#### Your goal
Only lines containing the string "jsonData" belong in the answer; copy all of them from the entries.

(Entries taken from a collection)
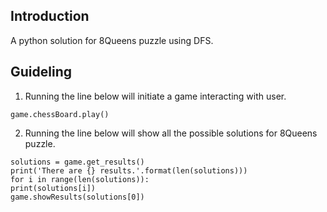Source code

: ## Introduction

A python solution for 8Queens puzzle using DFS.

## Guideling

1. Running the line below will initiate a game interacting with user.

```
game.chessBoard.play()
```

2. Running the line below will show all the possible solutions for 8Queens puzzle.

```
solutions = game.get_results()
print('There are {} results.'.format(len(solutions)))
for i in range(len(solutions)):
print(solutions[i])
game.showResults(solutions[0])
```
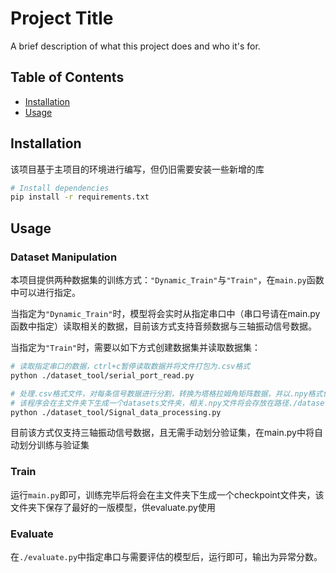 # Project Title

A brief description of what this project does and who it's for.

## Table of Contents

- [Installation](#installation)
- [Usage](#usage)
<!-- - [Contributing](#contributing)
- [License](#license)
- [Contact](#contact) -->

## Installation

该项目基于主项目的环境进行编写，但仍旧需要安装一些新增的库

```bash
# Install dependencies
pip install -r requirements.txt
```

## Usage

### Dataset Manipulation
本项目提供两种数据集的训练方式：```"Dynamic_Train"```与```"Train"```，在```main.py```函数中可以进行指定。

当指定为```"Dynamic_Train"```时，模型将会实时从指定串口中（串口号请在main.py函数中指定）读取相关的数据，目前该方式支持音频数据与三轴振动信号数据。

当指定为```"Train"```时，需要以如下方式创建数据集并读取数据集：
```bash
# 读取指定串口的数据，ctrl+c暂停读取数据并将文件打包为.csv格式
python ./dataset_tool/serial_port_read.py

# 处理.csv格式文件，对每条信号数据进行分割，转换为塔格拉姆角矩阵数据，并以.npy格式保存每个矩阵
# 该程序会在主文件夹下生成一个datasets文件夹，相关.npy文件将会存放在路径./datasets/Train/ 下
python ./dataset_tool/Signal_data_processing.py
```
目前该方式仅支持三轴振动信号数据，且无需手动划分验证集，在main.py中将自动划分训练与验证集

### Train
运行```main.py```即可，训练完毕后将会在主文件夹下生成一个checkpoint文件夹，该文件夹下保存了最好的一版模型，供evaluate.py使用

### Evaluate

在```./evaluate.py```中指定串口与需要评估的模型后，运行即可，输出为异常分数。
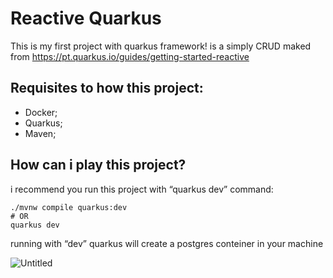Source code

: # Reactive Quarkus

This is my first project with quarkus framework! is a simply CRUD maked from https://pt.quarkus.io/guides/getting-started-reactive 

## Requisites to how this project:

- Docker;
- Quarkus;
- Maven;

## How can i play this project?

i recommend you run this project with “quarkus dev” command:

```
./mvnw compile quarkus:dev
# OR
quarkus dev 
```

running with “dev” quarkus will create a postgres conteiner in your machine

![Untitled](https://prod-files-secure.s3.us-west-2.amazonaws.com/0b11979f-7703-4fd5-8e57-bf6c52262add/5bbaa2d3-a044-41dd-b512-e1961beef2aa/Untitled.png)
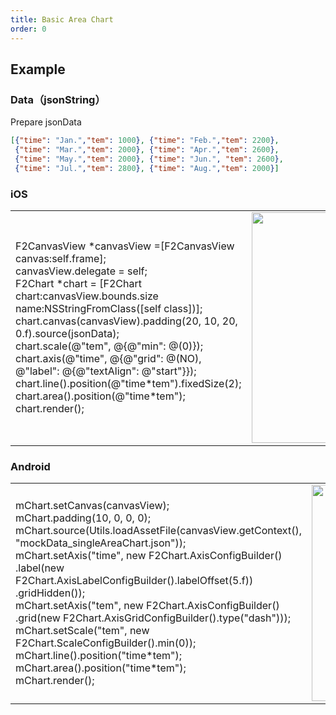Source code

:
 ```yaml
---
title: Basic Area Chart
order: 0
---
```


## Example


### Data（jsonString）
Prepare jsonData

```json
[{"time": "Jan.","tem": 1000}, {"time": "Feb.","tem": 2200}, 
 {"time": "Mar.","tem": 2000}, {"time": "Apr.","tem": 2600}, 
 {"time": "May.","tem": 2000}, {"time": "Jun.", "tem": 2600},
 {"time": "Jul.","tem": 2800}, {"time": "Aug.","tem": 2000}]
```


### iOS
<html>
    <table style="margin-left: auto; margin-right: auto;">
        <tr>
            <td width= 55%>
             F2CanvasView *canvasView =[F2CanvasView canvas:self.frame];<br/>
             canvasView.delegate = self;<br/>
             F2Chart *chart = [F2Chart chart:canvasView.bounds.size name:NSStringFromClass([self class])];<br/>
             chart.canvas(canvasView).padding(20, 10, 20, 0.f).source(jsonData); <br/>
             chart.scale(@"tem", @{@"min": @(0)});<br/>
             chart.axis(@"time", @{@"grid": @(NO), @"label": @{@"textAlign": @"start"}});<br/>
             chart.line().position(@"time*tem").fixedSize(2);<br/>
             chart.area().position(@"time*tem");<br/>
             chart.render(); <br/>
            </td>
            <td>
             <img src="https://gw.alipayobjects.com/mdn/rms_04a9e5/afts/img/A*GppGQKVTQFwAAAAAAAAAAAAAARQnAQ" style="max-height: 100%" width = "346" height = "369" />
            </td>
        </tr>
    </table>
</html>


### Android
<html>
    <table style="margin-left: auto; margin-right: auto;">
        <tr>
            <td  width = 55%>
             mChart.setCanvas(canvasView);<br/>
             mChart.padding(10, 0, 0, 0);<br/>
             mChart.source(Utils.loadAssetFile(canvasView.getContext(), "mockData_singleAreaChart.json"));<br/>
             mChart.setAxis("time", new F2Chart.AxisConfigBuilder() <br/>
                     .label(new F2Chart.AxisLabelConfigBuilder().labelOffset(5.f))
                     .gridHidden());<br/>
             mChart.setAxis("tem", new F2Chart.AxisConfigBuilder() <br/>
                     .grid(new F2Chart.AxisGridConfigBuilder().type("dash")));<br/>
             mChart.setScale("tem", new F2Chart.ScaleConfigBuilder().min(0));<br/>
             mChart.line().position("time*tem");<br/>
             mChart.area().position("time*tem");<br/>
             mChart.render();<br/>
            </td>
            <td>
             <img src="https://gw.alipayobjects.com/mdn/rms_04a9e5/afts/img/A*g09TSb9u_FMAAAAAAAAAAAAAARQnAQ" style="max-height: 100%" width = "346"/>
            </td>
        </tr>
    </table>
</html>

#### Your solution
Prepare jsonData
             chart.canvas(canvasView).padding(20, 10, 20, 0.f).source(jsonData); <br/>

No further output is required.